-- Opening Marker --

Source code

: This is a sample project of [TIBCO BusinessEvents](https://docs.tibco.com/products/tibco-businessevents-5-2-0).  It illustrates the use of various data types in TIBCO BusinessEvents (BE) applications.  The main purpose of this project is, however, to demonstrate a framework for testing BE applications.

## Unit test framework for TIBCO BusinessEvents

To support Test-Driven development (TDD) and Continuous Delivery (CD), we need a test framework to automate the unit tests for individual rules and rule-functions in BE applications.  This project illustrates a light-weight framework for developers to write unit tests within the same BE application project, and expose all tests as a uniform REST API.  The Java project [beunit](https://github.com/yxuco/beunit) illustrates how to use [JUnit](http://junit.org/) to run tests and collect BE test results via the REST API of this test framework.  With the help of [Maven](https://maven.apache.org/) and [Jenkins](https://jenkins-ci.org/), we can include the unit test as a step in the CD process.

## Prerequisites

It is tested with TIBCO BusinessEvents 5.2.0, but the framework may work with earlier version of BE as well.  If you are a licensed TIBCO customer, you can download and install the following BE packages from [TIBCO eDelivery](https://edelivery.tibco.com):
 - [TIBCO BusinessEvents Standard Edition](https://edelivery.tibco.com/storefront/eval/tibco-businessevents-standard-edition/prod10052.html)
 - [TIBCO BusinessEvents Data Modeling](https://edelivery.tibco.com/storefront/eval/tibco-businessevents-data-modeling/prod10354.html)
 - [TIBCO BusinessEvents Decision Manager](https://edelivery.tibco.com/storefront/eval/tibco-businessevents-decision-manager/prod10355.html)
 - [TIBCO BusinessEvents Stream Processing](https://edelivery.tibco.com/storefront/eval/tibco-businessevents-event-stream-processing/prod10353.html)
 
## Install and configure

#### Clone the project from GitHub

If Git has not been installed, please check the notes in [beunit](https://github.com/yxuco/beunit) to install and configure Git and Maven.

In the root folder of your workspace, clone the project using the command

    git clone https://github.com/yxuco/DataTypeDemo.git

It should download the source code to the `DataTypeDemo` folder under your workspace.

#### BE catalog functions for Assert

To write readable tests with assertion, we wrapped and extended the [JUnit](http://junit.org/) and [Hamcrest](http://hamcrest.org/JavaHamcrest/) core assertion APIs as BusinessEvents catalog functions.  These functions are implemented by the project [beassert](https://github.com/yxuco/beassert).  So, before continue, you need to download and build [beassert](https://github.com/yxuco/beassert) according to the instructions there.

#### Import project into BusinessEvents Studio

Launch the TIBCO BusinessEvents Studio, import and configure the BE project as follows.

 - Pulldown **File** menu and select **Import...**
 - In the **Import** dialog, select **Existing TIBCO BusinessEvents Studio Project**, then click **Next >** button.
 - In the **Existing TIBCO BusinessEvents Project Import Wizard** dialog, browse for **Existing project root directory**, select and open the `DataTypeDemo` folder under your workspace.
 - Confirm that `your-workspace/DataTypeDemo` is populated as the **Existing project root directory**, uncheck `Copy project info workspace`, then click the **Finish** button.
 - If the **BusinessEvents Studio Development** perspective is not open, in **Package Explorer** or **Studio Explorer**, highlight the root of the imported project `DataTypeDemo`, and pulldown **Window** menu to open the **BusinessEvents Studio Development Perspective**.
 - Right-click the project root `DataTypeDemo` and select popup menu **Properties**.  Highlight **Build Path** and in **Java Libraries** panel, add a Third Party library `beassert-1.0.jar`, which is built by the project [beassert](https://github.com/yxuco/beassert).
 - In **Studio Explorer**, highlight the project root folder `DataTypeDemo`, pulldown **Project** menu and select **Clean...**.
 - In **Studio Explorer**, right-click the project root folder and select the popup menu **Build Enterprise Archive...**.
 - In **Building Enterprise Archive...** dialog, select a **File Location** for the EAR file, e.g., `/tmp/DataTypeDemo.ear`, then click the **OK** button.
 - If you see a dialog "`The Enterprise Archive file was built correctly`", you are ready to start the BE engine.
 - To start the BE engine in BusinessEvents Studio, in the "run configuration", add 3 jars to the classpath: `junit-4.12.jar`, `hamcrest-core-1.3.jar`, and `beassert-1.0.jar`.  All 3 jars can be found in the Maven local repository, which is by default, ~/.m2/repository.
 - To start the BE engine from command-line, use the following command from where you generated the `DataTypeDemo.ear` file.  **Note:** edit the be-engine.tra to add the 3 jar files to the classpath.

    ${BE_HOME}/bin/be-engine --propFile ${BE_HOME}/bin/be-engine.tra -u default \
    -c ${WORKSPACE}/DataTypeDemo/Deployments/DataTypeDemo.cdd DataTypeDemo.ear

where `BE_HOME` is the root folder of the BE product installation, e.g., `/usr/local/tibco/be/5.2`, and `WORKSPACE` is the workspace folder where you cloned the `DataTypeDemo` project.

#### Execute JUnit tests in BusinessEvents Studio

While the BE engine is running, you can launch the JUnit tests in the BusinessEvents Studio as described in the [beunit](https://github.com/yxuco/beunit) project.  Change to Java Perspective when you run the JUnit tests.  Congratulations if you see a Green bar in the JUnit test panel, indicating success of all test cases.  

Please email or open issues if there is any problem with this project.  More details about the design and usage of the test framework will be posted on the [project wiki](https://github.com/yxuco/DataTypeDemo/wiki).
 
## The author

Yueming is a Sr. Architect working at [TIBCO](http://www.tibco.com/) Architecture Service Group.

-- Closing Marker --

▸ WORK TO BE COMPLETED
Copy verbatim, from the listing above, each line from the one containing "- In the **Import**" down to the one containing "- In the **Existing", inclusive.

▸ RESPONSE TO THIS EXERCISE
 - In the **Import** dialog, select **Existing TIBCO BusinessEvents Studio Project**, then click **Next >** button.
 - In the **Existing TIBCO BusinessEvents Project Import Wizard** dialog, browse for **Existing project root directory**, select and open the `DataTypeDemo` folder under your workspace.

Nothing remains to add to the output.